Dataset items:
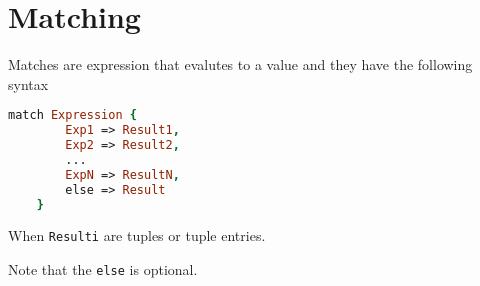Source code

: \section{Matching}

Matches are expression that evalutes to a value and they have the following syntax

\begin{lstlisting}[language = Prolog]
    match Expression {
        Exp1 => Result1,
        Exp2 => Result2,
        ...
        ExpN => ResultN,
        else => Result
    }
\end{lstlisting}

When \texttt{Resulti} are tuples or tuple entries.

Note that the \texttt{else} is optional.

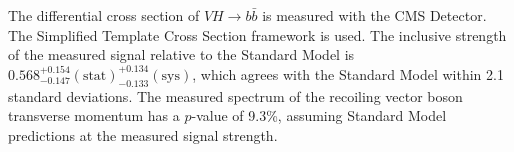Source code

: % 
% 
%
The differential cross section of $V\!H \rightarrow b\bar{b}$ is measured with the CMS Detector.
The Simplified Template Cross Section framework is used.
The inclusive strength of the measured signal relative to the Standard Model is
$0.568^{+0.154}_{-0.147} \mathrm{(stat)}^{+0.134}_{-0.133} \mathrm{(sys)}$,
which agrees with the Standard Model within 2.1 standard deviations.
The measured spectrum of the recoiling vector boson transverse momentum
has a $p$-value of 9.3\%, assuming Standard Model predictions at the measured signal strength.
* * *
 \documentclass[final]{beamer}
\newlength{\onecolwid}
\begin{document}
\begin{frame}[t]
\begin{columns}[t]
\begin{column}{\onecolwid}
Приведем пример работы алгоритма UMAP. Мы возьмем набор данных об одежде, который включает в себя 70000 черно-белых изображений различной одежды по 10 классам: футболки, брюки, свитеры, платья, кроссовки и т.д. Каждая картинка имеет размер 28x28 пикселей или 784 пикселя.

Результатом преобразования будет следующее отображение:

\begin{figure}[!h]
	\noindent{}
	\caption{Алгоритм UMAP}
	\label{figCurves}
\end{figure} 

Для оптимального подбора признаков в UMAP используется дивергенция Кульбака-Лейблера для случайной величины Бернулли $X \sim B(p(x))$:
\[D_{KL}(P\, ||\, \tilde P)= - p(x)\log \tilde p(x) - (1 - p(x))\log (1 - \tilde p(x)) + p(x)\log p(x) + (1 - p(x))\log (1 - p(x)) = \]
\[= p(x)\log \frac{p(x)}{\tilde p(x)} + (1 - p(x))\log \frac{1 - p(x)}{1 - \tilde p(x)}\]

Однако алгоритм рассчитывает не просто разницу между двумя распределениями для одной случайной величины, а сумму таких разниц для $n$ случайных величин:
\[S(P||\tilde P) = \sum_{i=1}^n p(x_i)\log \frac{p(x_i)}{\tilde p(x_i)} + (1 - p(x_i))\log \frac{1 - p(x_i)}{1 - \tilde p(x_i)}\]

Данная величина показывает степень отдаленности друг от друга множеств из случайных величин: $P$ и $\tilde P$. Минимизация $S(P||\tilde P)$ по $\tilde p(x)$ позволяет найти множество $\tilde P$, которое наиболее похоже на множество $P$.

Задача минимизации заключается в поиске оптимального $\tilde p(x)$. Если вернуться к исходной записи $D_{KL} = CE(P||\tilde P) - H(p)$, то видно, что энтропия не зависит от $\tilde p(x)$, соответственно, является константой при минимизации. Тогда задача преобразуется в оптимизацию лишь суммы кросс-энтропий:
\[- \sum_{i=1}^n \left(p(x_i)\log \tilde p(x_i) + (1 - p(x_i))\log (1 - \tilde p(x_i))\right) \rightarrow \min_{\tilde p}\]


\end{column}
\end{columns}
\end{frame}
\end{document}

Task to carry out: Your answer should be every line above that contains the word "with".

Written solution:
The differential cross section of $V\!H \rightarrow b\bar{b}$ is measured with the CMS Detector.
which agrees with the Standard Model within 2.1 standard deviations.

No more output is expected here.